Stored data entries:
= Beginning of Section =
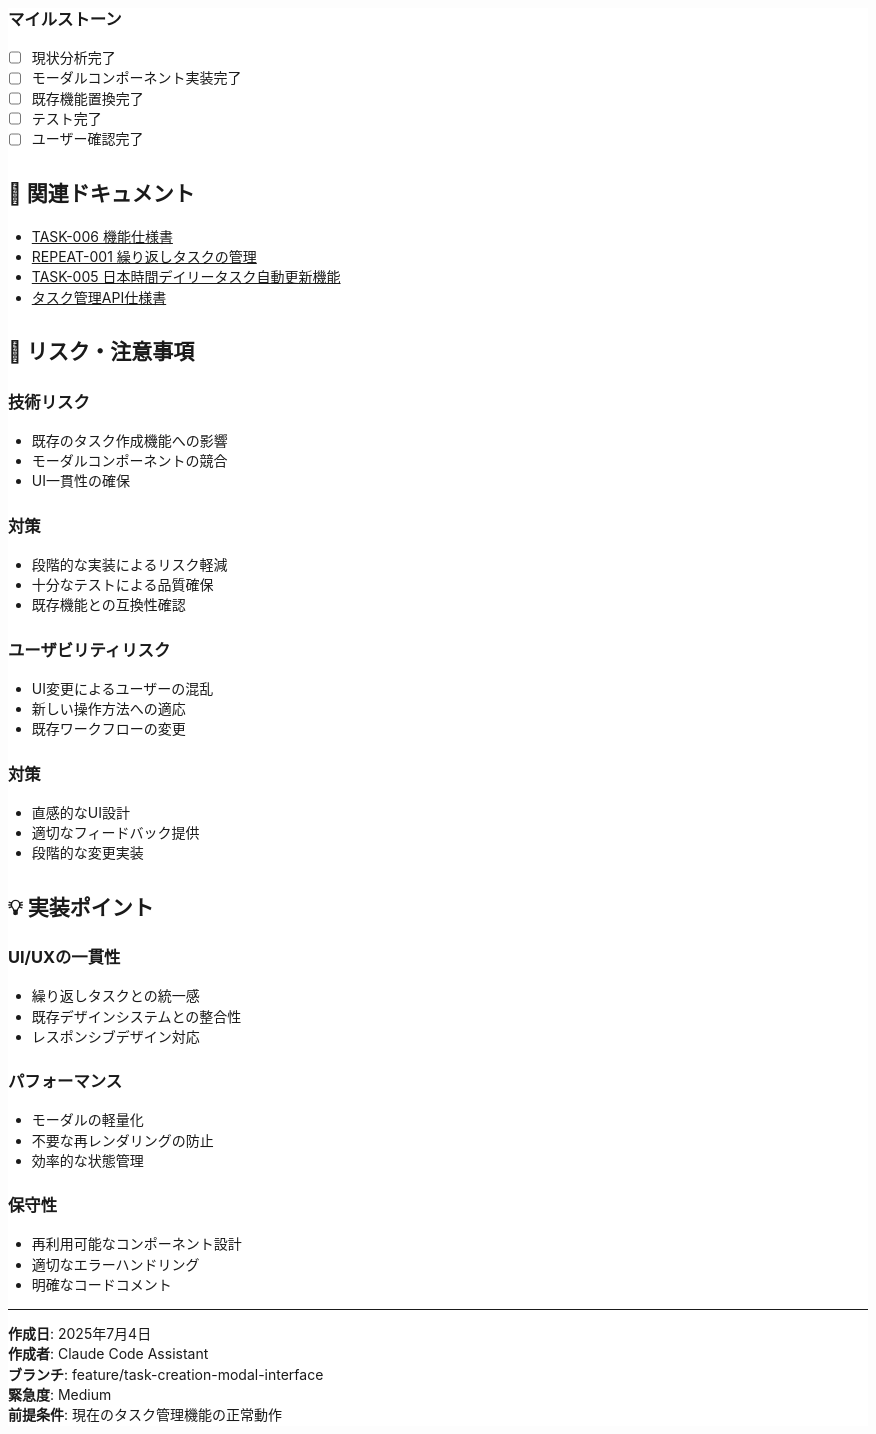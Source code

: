 ### マイルストーン
- [ ] 現状分析完了
- [ ] モーダルコンポーネント実装完了
- [ ] 既存機能置換完了
- [ ] テスト完了
- [ ] ユーザー確認完了

## 🔗 関連ドキュメント

- [TASK-006 機能仕様書](../../01-requirements/features/TASK-006_task-creation-modal-interface.md)
- [REPEAT-001 繰り返しタスクの管理](../../01-requirements/features/REPEAT-001.md)
- [TASK-005 日本時間デイリータスク自動更新機能](../../01-requirements/features/TASK-005_daily-task-timezone-jst-update.md)
- [タスク管理API仕様書](../../02-design/api-specification.md)

## 📝 リスク・注意事項

### 技術リスク
- 既存のタスク作成機能への影響
- モーダルコンポーネントの競合
- UI一貫性の確保

### 対策
- 段階的な実装によるリスク軽減
- 十分なテストによる品質確保
- 既存機能との互換性確認

### ユーザビリティリスク
- UI変更によるユーザーの混乱
- 新しい操作方法への適応
- 既存ワークフローの変更

### 対策
- 直感的なUI設計
- 適切なフィードバック提供
- 段階的な変更実装

## 💡 実装ポイント

### UI/UXの一貫性
- 繰り返しタスクとの統一感
- 既存デザインシステムとの整合性
- レスポンシブデザイン対応

### パフォーマンス
- モーダルの軽量化
- 不要な再レンダリングの防止
- 効率的な状態管理

### 保守性
- 再利用可能なコンポーネント設計
- 適切なエラーハンドリング
- 明確なコードコメント

---

**作成日**: 2025年7月4日  
**作成者**: Claude Code Assistant  
**ブランチ**: feature/task-creation-modal-interface  
**緊急度**: Medium  
**前提条件**: 現在のタスク管理機能の正常動作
= End of Section =
• **Aim of the exercise**: All of the data above should be quoted exactly, except for the pictures.

• **Written answer**:
Source code

: ### マイルストーン
- [ ] 現状分析完了
- [ ] モーダルコンポーネント実装完了
- [ ] 既存機能置換完了
- [ ] テスト完了
- [ ] ユーザー確認完了

## 🔗 関連ドキュメント

- [TASK-006 機能仕様書](../../01-requirements/features/TASK-006_task-creation-modal-interface.md)
- [REPEAT-001 繰り返しタスクの管理](../../01-requirements/features/REPEAT-001.md)
- [TASK-005 日本時間デイリータスク自動更新機能](../../01-requirements/features/TASK-005_daily-task-timezone-jst-update.md)
- [タスク管理API仕様書](../../02-design/api-specification.md)

## 📝 リスク・注意事項

### 技術リスク
- 既存のタスク作成機能への影響
- モーダルコンポーネントの競合
- UI一貫性の確保

### 対策
- 段階的な実装によるリスク軽減
- 十分なテストによる品質確保
- 既存機能との互換性確認

### ユーザビリティリスク
- UI変更によるユーザーの混乱
- 新しい操作方法への適応
- 既存ワークフローの変更

### 対策
- 直感的なUI設計
- 適切なフィードバック提供
- 段階的な変更実装

## 💡 実装ポイント

### UI/UXの一貫性
- 繰り返しタスクとの統一感
- 既存デザインシステムとの整合性
- レスポンシブデザイン対応

### パフォーマンス
- モーダルの軽量化
- 不要な再レンダリングの防止
- 効率的な状態管理

### 保守性
- 再利用可能なコンポーネント設計
- 適切なエラーハンドリング
- 明確なコードコメント

---

**作成日**: 2025年7月4日  
**作成者**: Claude Code Assistant  
**ブランチ**: feature/task-creation-modal-interface  
**緊急度**: Medium  
**前提条件**: 現在のタスク管理機能の正常動作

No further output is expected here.